**PROBLEM**:
The expected answer holds every line from the first line of the data below through the line containing "distribution, status breakdown", exactly as written, and no other line.

DATA RECORDS Start Marker

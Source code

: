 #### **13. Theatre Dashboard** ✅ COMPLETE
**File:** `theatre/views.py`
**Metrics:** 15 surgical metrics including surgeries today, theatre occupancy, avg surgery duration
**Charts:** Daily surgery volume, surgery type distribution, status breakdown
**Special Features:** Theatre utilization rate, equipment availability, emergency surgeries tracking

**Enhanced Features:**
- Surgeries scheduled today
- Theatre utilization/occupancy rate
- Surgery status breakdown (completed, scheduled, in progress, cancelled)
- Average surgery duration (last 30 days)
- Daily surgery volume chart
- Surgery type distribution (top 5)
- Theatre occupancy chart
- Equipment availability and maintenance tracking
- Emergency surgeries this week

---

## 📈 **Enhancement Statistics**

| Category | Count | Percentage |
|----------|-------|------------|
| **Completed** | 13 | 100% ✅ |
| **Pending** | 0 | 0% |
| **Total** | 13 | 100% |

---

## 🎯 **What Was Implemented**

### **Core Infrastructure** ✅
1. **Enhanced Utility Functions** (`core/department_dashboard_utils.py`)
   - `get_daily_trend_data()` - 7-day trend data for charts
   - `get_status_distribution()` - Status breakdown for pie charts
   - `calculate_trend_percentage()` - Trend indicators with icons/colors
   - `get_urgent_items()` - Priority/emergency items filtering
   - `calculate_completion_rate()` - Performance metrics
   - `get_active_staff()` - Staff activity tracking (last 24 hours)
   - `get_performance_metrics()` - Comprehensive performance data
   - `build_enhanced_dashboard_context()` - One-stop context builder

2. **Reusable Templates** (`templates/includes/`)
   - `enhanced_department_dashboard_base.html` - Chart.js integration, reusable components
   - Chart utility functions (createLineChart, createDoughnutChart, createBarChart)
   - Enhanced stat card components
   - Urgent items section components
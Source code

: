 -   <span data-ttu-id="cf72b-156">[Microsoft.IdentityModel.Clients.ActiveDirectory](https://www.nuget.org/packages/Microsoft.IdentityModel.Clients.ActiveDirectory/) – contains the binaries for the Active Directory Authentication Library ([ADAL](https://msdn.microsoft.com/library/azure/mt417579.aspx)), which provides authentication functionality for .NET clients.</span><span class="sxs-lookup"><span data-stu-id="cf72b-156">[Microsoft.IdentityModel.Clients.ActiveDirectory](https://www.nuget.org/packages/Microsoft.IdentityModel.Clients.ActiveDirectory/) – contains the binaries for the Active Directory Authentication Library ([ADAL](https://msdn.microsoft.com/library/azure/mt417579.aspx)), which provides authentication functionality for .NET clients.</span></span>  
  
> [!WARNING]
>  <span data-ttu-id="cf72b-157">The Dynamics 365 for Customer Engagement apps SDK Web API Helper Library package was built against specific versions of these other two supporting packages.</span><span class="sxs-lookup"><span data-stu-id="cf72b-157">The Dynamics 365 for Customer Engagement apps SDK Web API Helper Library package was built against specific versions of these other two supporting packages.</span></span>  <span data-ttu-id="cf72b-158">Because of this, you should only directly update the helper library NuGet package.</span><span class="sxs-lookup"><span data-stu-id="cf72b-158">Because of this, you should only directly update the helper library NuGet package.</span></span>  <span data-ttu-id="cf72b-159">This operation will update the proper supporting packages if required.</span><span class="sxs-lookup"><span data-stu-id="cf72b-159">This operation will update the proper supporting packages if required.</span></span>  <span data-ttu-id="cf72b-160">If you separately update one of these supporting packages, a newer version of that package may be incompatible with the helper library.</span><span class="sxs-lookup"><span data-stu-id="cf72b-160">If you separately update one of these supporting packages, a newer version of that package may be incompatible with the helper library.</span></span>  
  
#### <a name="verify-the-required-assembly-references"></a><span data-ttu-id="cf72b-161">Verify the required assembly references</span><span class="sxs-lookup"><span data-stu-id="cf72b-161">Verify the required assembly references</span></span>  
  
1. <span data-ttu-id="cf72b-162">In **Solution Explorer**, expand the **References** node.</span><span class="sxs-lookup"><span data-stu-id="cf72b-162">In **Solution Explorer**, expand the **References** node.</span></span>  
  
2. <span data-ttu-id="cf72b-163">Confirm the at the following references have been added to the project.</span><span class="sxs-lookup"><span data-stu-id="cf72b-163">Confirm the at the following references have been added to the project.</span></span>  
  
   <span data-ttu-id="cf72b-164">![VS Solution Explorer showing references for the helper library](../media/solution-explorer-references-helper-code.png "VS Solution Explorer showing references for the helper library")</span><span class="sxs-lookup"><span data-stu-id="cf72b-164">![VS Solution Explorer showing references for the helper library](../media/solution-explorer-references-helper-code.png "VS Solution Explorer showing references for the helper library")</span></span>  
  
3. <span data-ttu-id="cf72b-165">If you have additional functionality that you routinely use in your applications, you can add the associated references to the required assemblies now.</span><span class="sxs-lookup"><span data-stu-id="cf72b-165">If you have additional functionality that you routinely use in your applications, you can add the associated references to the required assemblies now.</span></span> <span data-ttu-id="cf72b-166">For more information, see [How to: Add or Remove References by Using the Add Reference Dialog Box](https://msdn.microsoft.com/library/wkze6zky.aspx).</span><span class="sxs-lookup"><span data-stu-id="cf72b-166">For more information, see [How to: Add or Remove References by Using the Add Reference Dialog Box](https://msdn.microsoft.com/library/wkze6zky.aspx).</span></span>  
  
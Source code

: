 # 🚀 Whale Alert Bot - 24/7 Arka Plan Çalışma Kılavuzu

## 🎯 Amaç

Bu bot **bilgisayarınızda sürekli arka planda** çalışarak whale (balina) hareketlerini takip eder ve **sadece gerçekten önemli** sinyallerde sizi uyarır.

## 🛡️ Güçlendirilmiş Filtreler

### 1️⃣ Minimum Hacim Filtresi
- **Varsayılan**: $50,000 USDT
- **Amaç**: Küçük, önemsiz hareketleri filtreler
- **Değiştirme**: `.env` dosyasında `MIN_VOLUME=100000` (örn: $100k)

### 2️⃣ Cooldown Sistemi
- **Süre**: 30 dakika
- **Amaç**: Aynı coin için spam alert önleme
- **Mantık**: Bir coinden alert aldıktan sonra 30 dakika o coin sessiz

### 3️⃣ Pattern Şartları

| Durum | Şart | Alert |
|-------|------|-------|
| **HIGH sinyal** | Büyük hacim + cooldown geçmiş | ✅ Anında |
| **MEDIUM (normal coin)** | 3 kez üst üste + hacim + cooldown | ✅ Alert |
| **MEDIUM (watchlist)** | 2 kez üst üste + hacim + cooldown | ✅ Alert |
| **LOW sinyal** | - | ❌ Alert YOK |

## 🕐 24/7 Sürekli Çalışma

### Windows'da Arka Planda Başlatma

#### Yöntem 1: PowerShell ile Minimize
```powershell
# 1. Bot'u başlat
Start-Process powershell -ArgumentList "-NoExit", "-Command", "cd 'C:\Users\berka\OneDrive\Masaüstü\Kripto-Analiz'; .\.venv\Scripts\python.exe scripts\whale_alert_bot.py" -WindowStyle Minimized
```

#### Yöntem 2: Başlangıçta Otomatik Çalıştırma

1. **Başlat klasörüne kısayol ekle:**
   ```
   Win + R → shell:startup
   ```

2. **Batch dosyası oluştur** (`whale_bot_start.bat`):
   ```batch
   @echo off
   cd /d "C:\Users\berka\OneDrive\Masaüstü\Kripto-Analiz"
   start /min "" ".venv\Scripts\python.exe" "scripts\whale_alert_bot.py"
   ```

DATA RECORDS End Marker

**ANSWER BELOW**:
Source code

: #### **13. Theatre Dashboard** ✅ COMPLETE
**File:** `theatre/views.py`
**Metrics:** 15 surgical metrics including surgeries today, theatre occupancy, avg surgery duration
**Charts:** Daily surgery volume, surgery type distribution, status breakdown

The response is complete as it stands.